Gotta put some bricks on the other side of life's teeter-totter:

1. I am grateful that Jimmy was back to his sober beauty for the last couple of years - what a joy to be so lucky, for both of us. Now I hope for a heaven (sp?) coz I know he is there - my angel, my light... me ... the confirmed agnostic.

2. I am grateful to my Gynecologist, Dr. Deb Yu, for catching and killing my cancer.

3. I am grateful that my Dad is more often clear than not when I call him and that he finally "beleives" in Bipolar... that it is not just a personal failing. Pretty cool to change his POV in his 80's. And I know he really loves me... and of course, I love him.

4. I am grateful for my Aunt's continued well-being and how she kept me a float with her unconditional "second Mom's" love and wisdom, not to leave out her commonsense and wealth of program role modeling - that she didn't give up on the wretched sot I was... another one who saved my life.

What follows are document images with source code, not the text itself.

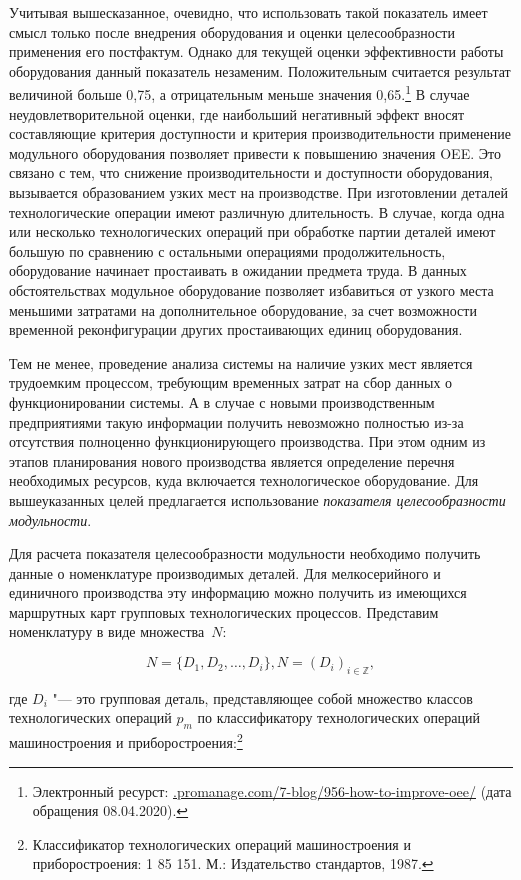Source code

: Учитывая вышесказанное, очевидно, что использовать такой показатель имеет смысл только после внедрения оборудования и оценки целесообразности применения его постфактум. Однако для текущей оценки эффективности работы оборудования данный показатель незаменим. Положительным считается результат величиной больше 0,75, а отрицательным меньше значения 0,65.\footnote{Электронный ресурст: \url{.promanage.com/7-blog/956-how-to-improve-oee/} (дата обращения 08.04.2020).} В случае неудовлетворительной оценки, где наибольший негативный эффект вносят составляющие критерия доступности и критерия производительности применение модульного оборудования позволяет привести к повышению значения OEE. Это связано с тем, что снижение производительности и доступности оборудования, вызывается образованием узких мест на производстве. При изготовлении деталей технологические операции имеют различную длительность. В случае, когда одна или несколько технологических операций при обработке партии деталей имеют большую по сравнению с остальными операциями продолжительность, оборудование начинает простаивать в ожидании предмета труда. В данных обстоятельствах модульное оборудование позволяет избавиться от узкого места меньшими затратами на дополнительное оборудование, за счет возможности временной реконфигурации других простаивающих единиц оборудования. 

Тем не менее, проведение анализа системы на наличие узких мест является трудоемким процессом, требующим временных затрат на сбор данных о функционировании системы. А в случае с новыми производственным предприятиями такую информации получить невозможно полностью из-за отсутствия полноценно функционирующего производства. При этом одним из этапов планирования нового производства является определение перечня необходимых ресурсов, куда включается технологическое оборудование. Для вышеуказанных целей предлагается использование \textit{показателя целесообразности модульности}. 

Для расчета показателя целесообразности модульности необходимо получить данные о номенклатуре производимых деталей. Для мелкосерийного и единичного производства эту информацию можно получить из имеющихся маршрутных карт групповых технологических процессов. Представим номенклатуру в виде множества~$N$:

\[
N = \{D_1, D_2, \ldots, D_i\}, N = (D_i)_{i \in \mathbb{Z}},
\]


где $D_i$ "--- это групповая деталь, представляющее собой множество классов технологических операций $p_m$ по классификатору технологических операций машиностроения и приборостроения:\footnote{Классификатор технологических операций машиностроения и приборостроения: 1 85 151. М.: Издательство стандартов, 1987.}


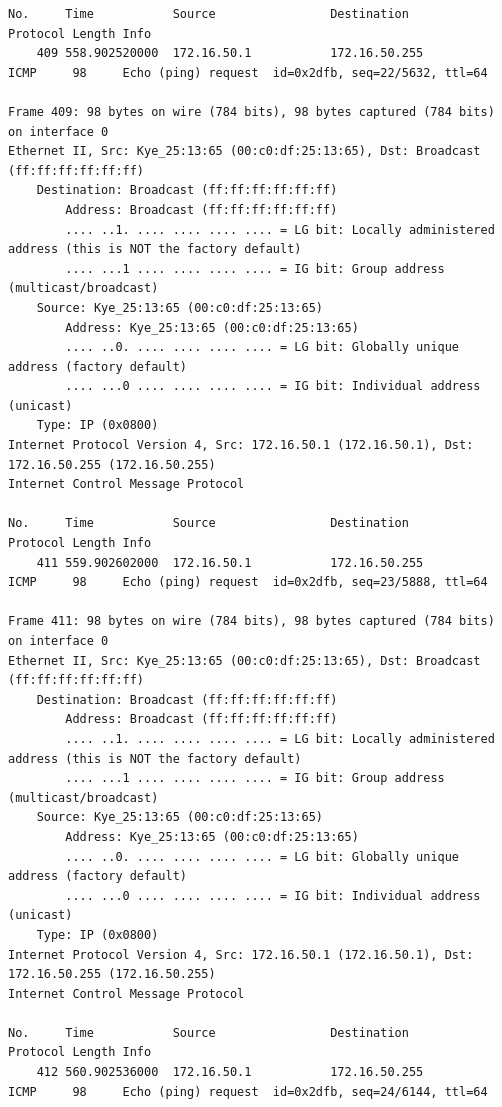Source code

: \documentclass[a4paper,11pt]{article}
\begin{document}
\begin{lstlisting}
No.     Time           Source                Destination           Protocol Length Info
    409 558.902520000  172.16.50.1           172.16.50.255         ICMP     98     Echo (ping) request  id=0x2dfb, seq=22/5632, ttl=64

Frame 409: 98 bytes on wire (784 bits), 98 bytes captured (784 bits) on interface 0
Ethernet II, Src: Kye_25:13:65 (00:c0:df:25:13:65), Dst: Broadcast (ff:ff:ff:ff:ff:ff)
    Destination: Broadcast (ff:ff:ff:ff:ff:ff)
        Address: Broadcast (ff:ff:ff:ff:ff:ff)
        .... ..1. .... .... .... .... = LG bit: Locally administered address (this is NOT the factory default)
        .... ...1 .... .... .... .... = IG bit: Group address (multicast/broadcast)
    Source: Kye_25:13:65 (00:c0:df:25:13:65)
        Address: Kye_25:13:65 (00:c0:df:25:13:65)
        .... ..0. .... .... .... .... = LG bit: Globally unique address (factory default)
        .... ...0 .... .... .... .... = IG bit: Individual address (unicast)
    Type: IP (0x0800)
Internet Protocol Version 4, Src: 172.16.50.1 (172.16.50.1), Dst: 172.16.50.255 (172.16.50.255)
Internet Control Message Protocol

No.     Time           Source                Destination           Protocol Length Info
    411 559.902602000  172.16.50.1           172.16.50.255         ICMP     98     Echo (ping) request  id=0x2dfb, seq=23/5888, ttl=64

Frame 411: 98 bytes on wire (784 bits), 98 bytes captured (784 bits) on interface 0
Ethernet II, Src: Kye_25:13:65 (00:c0:df:25:13:65), Dst: Broadcast (ff:ff:ff:ff:ff:ff)
    Destination: Broadcast (ff:ff:ff:ff:ff:ff)
        Address: Broadcast (ff:ff:ff:ff:ff:ff)
        .... ..1. .... .... .... .... = LG bit: Locally administered address (this is NOT the factory default)
        .... ...1 .... .... .... .... = IG bit: Group address (multicast/broadcast)
    Source: Kye_25:13:65 (00:c0:df:25:13:65)
        Address: Kye_25:13:65 (00:c0:df:25:13:65)
        .... ..0. .... .... .... .... = LG bit: Globally unique address (factory default)
        .... ...0 .... .... .... .... = IG bit: Individual address (unicast)
    Type: IP (0x0800)
Internet Protocol Version 4, Src: 172.16.50.1 (172.16.50.1), Dst: 172.16.50.255 (172.16.50.255)
Internet Control Message Protocol

No.     Time           Source                Destination           Protocol Length Info
    412 560.902536000  172.16.50.1           172.16.50.255         ICMP     98     Echo (ping) request  id=0x2dfb, seq=24/6144, ttl=64


\end{lstlisting}
\end{document}
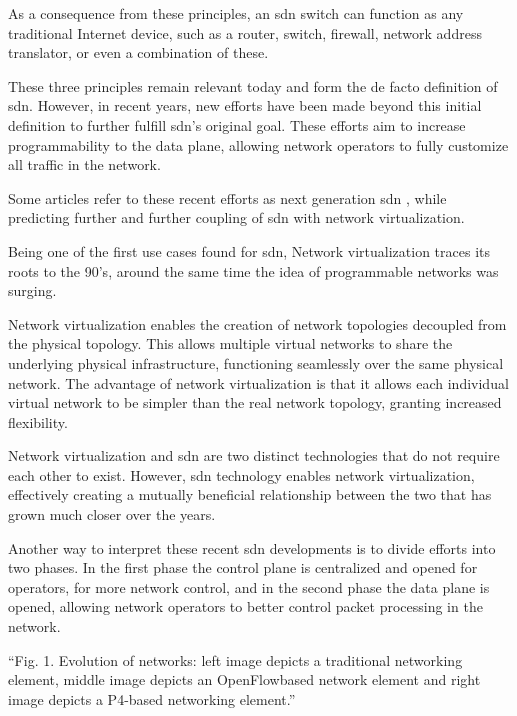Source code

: As a consequence from these principles, an \gls{sdn} switch can function as any traditional Internet device, such as a router, switch, firewall, network address translator, or even a combination of these. 

These three principles remain relevant today and form the de facto definition of \gls{sdn}. However, in recent years, new efforts have been made beyond this initial definition to further fulfill \gls{sdn}'s original goal. These efforts aim to increase programmability to the data plane, allowing network operators to fully customize all traffic in the network.

Some articles refer to these recent efforts as next generation \gls{sdn} \cite{liatifis_advancing_2023} \cite{sofia_shaping_2024}, while predicting further and further coupling of \gls{sdn} with network virtualization.

Being one of the first use cases found for \gls{sdn}, Network virtualization traces its roots to the 90’s, around the same time the idea of programmable networks was surging. \cite{kreutz_software-defined_2015} \cite{feamster_road_2013} 

Network virtualization enables the creation of network topologies decoupled from the physical topology. This allows multiple virtual networks to share the underlying physical infrastructure, functioning seamlessly over the same physical network. \cite{thyagaturu_software_2016} The advantage of network virtualization is that it allows each individual virtual network to be simpler than the real network topology, granting increased flexibility. 

Network virtualization and \gls{sdn} are two distinct technologies that do not require each other to exist. However, \gls{sdn} technology enables network virtualization, effectively creating a mutually beneficial relationship between the two that has grown much closer over the years\cite{feamster_road_2013}.

Another way to interpret these recent \gls{sdn} developments is to divide efforts into two phases. In the first phase the control plane is centralized and opened for operators, for more network control, and in the second phase the data plane is opened, allowing network operators to better control packet processing in the network. 

“Fig. 1. Evolution of networks: left image depicts a traditional networking element, middle image depicts an OpenFlowbased network element and right image depicts a P4-based networking element.” \cite{liatifis_advancing_2023}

5. I am so grateful to my therapist, who I was so dubious towards at first, so closed to I would only play cards with for the first year,, not talking at all. Now he has me crying and setting boundries regardless that cost - no longer a hostage, at least not as much, to lizard-brain terror of the unknown and loss and abandonment. Always calling me resilliant - well, if I continue to be so, it is in part the je ne sais quoi (sp) that he brings to our sessions.

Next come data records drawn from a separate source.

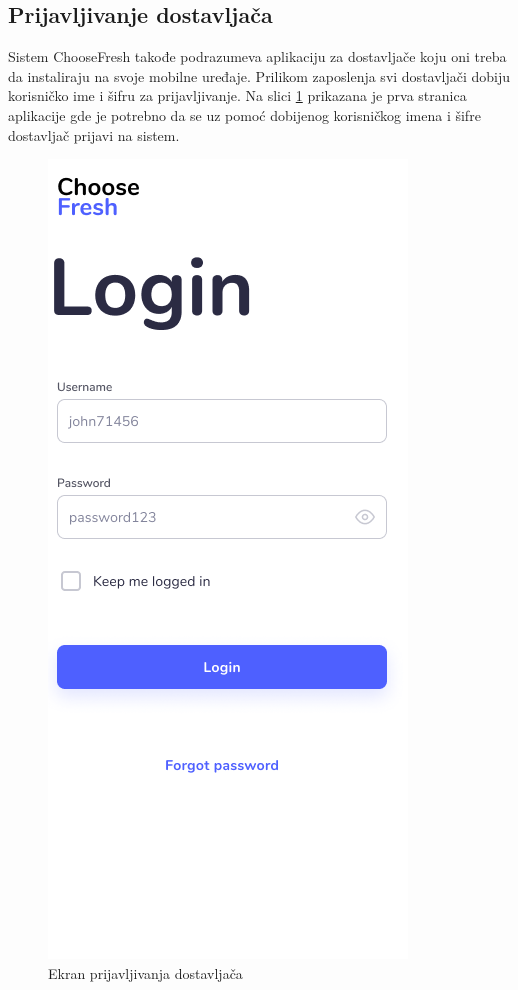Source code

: \subsection{Prijavljivanje dostavljača}


Sistem ChooseFresh takođe podrazumeva aplikaciju za dostavljače koju oni treba da instaliraju na svoje mobilne uređaje. Prilikom zaposlenja svi dostavljači dobiju korisničko ime i šifru za prijavljivanje. Na slici \ref{fig:DeliverymanLogIn} prikazana je prva stranica aplikacije gde je potrebno da se uz pomoć dobijenog korisničkog imena i šifre dostavljač prijavi na sistem.  

\begin{figure}[H]
	\begin{center}
		\includegraphics[scale=0.3]{UI/deliveryman_login.png}
    		\caption{Ekran prijavljivanja dostavljača}
    \label{fig:DeliverymanLogIn}
    \end{center}
\end{figure}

6. I am grateful to my dear brother, my best freind, I am so blessed to have such a gentle, kind, generous, intelligent, intellectual, interesting never boring soul mate - I love him so...

7. My other best freind, who shall remain nameless (unless I stupidly forget and slip up) out of respect for her privacy. A more gorgeous soul, inside and out, I have never known - and all the laughter, the 12 years of laughter. I only wish she were closer. Boy, she has seen me through some crap, but never got sick of it all - I will love her always.

8.Tonka and Beast - my most weird odd couple. Tonka so affectionate from the start, who I got to keep Beast from shattering my nerves with her incessant hunting of prey - namely me. I am grateful the playmate idea worked, coz I was a nervous wreck, with big bruised puncture marks on my ankles. Twice the love and affection, and Beast has even become a lap cat - go figure. Wouldn't even let me pet her for the longest time... she is such a weirdo. Endless amusement, my little shedders.

9. I am real glad I have a car. LA is NOT a transit hub, and I live somewhat on the outskirts.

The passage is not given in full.